Costly preservation work falls to congregations
The bell at St. Matthew’s Lutheran, inside its soaring 255-foot steeple on Marion Square, summons the city’s faithful and fallen as it has for more than a century.
In those years, church visitors have included the homeless and hurting, global tourists and business folks, college students and the city’s night life. Among others.
Some come to rest. Others come to grieve, repent or offer joyful thanks.
A few just wanted to know the best place to eat nearby.
A similar scene plays out across Marion Square at Citadel Square Baptist.
Through more than a century of Charleston heat, hurricanes, earthquakes and fires, both historic churches have welcomed people seeking architectural beauty — and the presence of God.
“We are a presence of Christ to our neighbors,” said the Rev. Robert Wallace of St. Matthew’s. “Our sanctuary conveys a sense of awe that gives permission to share stories of sorrow and of joy. The gift of architecture becomes the means through which this conversation takes place.”
Yet, the fiscal burden of refurbishing the two sanctuaries, both for their members and for the larger community, has become the financial yoke of the aging congregations.

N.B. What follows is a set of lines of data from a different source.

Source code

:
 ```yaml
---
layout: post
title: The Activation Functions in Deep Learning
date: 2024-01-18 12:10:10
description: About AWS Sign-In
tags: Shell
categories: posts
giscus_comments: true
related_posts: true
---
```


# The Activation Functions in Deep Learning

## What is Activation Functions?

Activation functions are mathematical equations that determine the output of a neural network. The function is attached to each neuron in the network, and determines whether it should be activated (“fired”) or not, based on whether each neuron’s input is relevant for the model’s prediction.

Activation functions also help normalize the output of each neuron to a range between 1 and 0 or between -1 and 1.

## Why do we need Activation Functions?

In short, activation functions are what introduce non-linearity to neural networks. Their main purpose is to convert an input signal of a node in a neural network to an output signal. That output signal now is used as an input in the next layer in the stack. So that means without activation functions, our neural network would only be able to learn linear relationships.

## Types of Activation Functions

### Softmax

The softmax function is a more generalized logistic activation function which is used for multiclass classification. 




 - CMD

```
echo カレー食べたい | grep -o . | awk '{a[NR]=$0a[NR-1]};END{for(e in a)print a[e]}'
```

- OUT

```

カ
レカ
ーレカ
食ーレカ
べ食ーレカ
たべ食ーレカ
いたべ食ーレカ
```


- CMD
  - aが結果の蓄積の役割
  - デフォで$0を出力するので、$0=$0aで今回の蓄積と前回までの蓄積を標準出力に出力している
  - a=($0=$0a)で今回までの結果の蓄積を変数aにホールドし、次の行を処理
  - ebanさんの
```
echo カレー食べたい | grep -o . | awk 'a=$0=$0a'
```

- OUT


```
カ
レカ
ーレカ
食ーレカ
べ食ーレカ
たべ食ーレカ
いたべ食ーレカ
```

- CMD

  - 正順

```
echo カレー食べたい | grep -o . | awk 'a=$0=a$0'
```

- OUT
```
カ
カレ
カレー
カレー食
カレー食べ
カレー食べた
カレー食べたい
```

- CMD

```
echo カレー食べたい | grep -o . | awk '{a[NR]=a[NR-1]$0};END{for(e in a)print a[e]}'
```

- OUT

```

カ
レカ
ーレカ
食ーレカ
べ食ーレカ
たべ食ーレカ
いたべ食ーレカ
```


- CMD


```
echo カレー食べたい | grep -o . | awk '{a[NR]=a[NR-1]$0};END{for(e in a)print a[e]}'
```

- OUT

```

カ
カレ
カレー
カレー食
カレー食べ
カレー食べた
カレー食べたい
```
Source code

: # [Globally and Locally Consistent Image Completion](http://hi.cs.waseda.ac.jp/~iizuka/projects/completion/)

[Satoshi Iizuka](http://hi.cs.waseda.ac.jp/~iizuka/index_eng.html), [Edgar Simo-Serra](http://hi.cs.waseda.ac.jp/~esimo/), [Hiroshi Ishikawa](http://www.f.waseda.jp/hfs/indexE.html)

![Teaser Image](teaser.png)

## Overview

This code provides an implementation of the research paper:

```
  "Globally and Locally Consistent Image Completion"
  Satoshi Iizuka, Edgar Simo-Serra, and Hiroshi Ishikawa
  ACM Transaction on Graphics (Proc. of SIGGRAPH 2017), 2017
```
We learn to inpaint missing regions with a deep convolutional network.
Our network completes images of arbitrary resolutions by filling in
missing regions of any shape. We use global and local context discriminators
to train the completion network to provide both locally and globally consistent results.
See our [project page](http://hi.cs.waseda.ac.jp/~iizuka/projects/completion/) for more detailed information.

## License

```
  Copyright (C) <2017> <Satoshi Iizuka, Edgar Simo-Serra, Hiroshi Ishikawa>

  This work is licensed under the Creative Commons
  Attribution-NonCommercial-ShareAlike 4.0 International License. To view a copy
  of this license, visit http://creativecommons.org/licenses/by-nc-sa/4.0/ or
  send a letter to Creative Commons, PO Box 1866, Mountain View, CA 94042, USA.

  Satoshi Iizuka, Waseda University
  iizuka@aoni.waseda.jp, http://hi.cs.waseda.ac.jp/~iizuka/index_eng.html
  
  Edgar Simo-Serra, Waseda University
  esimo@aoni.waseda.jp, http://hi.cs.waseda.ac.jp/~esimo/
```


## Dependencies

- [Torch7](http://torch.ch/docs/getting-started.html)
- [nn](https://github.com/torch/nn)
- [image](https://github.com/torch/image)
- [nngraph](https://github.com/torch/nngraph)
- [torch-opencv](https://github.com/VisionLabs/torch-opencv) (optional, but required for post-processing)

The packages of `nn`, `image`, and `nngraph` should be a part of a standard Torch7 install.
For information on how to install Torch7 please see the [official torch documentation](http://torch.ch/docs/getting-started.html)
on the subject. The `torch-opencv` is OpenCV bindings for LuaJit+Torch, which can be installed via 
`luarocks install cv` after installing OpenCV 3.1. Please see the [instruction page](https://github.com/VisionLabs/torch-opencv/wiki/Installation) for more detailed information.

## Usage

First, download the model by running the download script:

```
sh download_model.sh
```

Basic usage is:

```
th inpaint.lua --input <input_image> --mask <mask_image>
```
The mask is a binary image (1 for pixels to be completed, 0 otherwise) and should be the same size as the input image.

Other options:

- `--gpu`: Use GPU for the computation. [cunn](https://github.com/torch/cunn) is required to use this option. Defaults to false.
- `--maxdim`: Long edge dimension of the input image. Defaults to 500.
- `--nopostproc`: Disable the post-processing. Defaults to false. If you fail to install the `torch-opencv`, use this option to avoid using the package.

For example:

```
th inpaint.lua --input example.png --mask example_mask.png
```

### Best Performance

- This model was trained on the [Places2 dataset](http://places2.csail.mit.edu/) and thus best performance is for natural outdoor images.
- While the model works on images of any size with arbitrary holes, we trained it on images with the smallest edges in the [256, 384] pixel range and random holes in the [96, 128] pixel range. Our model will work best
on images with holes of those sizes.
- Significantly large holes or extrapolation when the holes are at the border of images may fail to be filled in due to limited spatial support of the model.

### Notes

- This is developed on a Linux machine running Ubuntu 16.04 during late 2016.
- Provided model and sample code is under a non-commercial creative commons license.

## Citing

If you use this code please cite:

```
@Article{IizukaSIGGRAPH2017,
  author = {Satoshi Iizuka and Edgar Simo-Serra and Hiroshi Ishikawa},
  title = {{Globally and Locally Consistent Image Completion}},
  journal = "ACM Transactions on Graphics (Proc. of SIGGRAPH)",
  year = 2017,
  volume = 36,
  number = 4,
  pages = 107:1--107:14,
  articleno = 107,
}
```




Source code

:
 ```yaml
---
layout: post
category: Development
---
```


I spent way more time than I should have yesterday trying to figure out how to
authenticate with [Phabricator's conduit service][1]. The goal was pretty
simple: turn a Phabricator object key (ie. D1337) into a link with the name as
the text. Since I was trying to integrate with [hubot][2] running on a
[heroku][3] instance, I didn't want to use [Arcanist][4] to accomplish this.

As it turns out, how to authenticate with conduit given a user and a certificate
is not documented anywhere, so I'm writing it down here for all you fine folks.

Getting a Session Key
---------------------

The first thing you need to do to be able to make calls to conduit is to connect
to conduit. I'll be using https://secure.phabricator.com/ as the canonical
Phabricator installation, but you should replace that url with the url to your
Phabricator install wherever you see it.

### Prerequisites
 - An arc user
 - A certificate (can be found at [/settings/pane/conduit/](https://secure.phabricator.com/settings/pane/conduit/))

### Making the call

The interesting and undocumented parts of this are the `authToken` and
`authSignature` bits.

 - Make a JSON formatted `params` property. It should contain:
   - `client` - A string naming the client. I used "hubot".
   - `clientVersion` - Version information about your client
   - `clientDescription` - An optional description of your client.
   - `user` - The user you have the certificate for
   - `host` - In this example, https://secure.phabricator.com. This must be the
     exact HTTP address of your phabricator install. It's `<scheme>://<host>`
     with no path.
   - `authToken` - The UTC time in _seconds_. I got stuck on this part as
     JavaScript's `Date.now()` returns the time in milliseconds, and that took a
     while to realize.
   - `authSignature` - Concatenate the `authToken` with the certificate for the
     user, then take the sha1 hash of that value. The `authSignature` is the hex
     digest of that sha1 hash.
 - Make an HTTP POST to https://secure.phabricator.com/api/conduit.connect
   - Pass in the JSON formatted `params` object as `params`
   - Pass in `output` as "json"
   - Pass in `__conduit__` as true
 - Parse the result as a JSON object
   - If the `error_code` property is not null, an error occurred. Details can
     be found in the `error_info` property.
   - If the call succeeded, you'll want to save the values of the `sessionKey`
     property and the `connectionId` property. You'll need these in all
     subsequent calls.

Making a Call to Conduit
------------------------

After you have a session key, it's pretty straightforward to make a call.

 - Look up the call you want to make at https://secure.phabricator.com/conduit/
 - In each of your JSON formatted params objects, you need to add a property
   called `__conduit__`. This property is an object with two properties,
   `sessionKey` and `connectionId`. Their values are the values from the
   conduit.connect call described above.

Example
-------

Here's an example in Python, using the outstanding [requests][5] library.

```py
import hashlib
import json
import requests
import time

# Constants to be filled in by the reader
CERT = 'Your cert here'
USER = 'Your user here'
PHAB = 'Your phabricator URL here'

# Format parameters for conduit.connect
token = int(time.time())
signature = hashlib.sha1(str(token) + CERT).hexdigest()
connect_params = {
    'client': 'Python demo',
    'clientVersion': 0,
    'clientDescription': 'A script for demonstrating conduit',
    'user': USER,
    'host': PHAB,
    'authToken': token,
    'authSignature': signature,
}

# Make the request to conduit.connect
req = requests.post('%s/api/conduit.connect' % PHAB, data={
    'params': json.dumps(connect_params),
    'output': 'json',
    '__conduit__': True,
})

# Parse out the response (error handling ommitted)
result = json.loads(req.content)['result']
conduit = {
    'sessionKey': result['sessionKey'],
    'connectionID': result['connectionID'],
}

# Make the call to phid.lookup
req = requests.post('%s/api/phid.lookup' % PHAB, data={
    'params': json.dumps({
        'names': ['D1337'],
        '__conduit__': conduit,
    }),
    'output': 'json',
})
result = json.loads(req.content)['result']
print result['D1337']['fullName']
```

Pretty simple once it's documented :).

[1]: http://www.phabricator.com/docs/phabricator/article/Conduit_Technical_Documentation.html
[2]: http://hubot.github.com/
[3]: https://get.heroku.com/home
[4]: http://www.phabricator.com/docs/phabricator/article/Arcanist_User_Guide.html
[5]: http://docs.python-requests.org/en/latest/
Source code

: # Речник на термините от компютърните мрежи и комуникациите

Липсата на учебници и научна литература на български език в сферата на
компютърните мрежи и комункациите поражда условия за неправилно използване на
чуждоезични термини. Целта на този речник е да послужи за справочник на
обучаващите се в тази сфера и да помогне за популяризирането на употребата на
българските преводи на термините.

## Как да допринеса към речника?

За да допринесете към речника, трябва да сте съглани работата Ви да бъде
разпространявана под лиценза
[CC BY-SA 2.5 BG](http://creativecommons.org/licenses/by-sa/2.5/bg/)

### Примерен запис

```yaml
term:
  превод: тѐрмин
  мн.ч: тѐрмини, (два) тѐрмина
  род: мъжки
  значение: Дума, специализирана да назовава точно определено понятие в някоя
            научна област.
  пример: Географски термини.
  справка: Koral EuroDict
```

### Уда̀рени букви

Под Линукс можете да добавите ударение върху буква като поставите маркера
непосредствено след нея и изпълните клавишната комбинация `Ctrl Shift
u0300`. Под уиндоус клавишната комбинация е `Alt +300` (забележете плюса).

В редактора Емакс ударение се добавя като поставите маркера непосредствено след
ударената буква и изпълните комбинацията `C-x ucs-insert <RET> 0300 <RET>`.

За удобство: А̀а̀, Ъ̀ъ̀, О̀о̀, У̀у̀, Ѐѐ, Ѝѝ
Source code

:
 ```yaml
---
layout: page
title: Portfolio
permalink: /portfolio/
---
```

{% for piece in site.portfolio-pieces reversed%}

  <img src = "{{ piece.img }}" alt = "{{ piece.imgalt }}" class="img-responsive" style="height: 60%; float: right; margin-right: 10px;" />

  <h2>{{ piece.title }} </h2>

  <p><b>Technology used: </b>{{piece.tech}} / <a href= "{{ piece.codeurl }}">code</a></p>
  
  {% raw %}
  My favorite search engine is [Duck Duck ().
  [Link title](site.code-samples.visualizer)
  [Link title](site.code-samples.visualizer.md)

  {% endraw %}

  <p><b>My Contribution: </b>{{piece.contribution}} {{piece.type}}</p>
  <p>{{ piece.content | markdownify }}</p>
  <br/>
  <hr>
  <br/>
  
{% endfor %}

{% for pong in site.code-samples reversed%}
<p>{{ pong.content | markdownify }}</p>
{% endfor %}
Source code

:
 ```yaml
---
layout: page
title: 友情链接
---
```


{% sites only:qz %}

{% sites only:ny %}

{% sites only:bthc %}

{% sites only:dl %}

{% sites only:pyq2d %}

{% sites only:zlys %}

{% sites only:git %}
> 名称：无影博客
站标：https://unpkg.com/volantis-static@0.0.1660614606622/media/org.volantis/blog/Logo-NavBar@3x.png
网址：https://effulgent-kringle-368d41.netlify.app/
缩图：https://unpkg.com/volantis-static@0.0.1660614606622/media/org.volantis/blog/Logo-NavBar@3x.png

Both pastors say it’s worth the cost.
“The church is not its members,” Wallace said. “The church is its presence.”
Between the two churches stretches Marion Square, a bustling cross-section of tourists on foot, students on bikes and folks lingering on a wide green space between fountains and gardens.
If Charleston has a central square, surely this is it.
When the Rev. David Walker and his wife moved to town eight years ago, they stayed in a hotel at first. The new pastor of Citadel Square realized something key.
“We can touch the world from 328 Meeting Street,” he told his wife.
Today, he wishes he had hung a map to mark the homelands of visitors to the church: England, Australia, India, Germany ...
“There are so many people God brings here,” Walker said.
He recalled two homeless men traveling together who stopped in Charleston for a spell and came to Citadel Square’s services. The church helped the men wash, receive care and hear the Gospel.
The men moved on.
But Walker still prays the church planted a seed of faith.
He tries to plant seeds locally, too. The CSO Gospel Choir, Piccolo Spoleto and other groups have used the church’s space. And the church offers free pictures and phone calls for Cooper River Bridge Run participants.
After all, refurbishing a sanctuary isn’t just about preserving history.
“We’re not in it for preservation. We’re in it for transformation,” Walker said. “We want to see lives transformed.”
Being a neighbor
It was a damp, chilly Sunday last fall when a woman entered St. Matthew’s sanctuary shortly before the early service.
Being a neighbor
She and her husband were on a much-anticipated vacation, she said, and were staying at the Francis Marion Hotel next door.
But the evening before, he’d suffered a heart attack. That morning, he would undergo open-heart surgery.
So, the pastors prayed, and later visited the couple at the hospital.
A week later, shortly after the man was discharged, the couple came to worship.
The congregation prayed again, this time for healing and thanks.
Others visitors have stopped in from as far as Sweden, Egypt, Hong Kong and South Korea.
St. Matthew’s also has a 70-year tradition of offering musical performances to the community. Ashley Hall, MUSC, MOJA, Piccolo Spoleto and others use its sanctuary.
“One of our spiritual DNA stories is that of being a neighbor,” Wallace said.
After the earthquake of 1886, St. Matthew’s helped deliver supplies to residents congregated in Marion Square. And after Hurricane Hugo, its auditorium was used to hold and distribute supplies.
“We feel obligated to our descendants, but also to everyone here in the community,” said Dr. H. Biemann Othersen, whose family has worshipped at St. Matthew’s for nearly 100 years.
When renovations are complete, St. Matthew’s plans to form a team to welcome visitors into their “oasis of grace.”
“This building is a gift because its beauty offers a chance for sharing,” Wallace said. “And what can happen in that moment can affect lives.”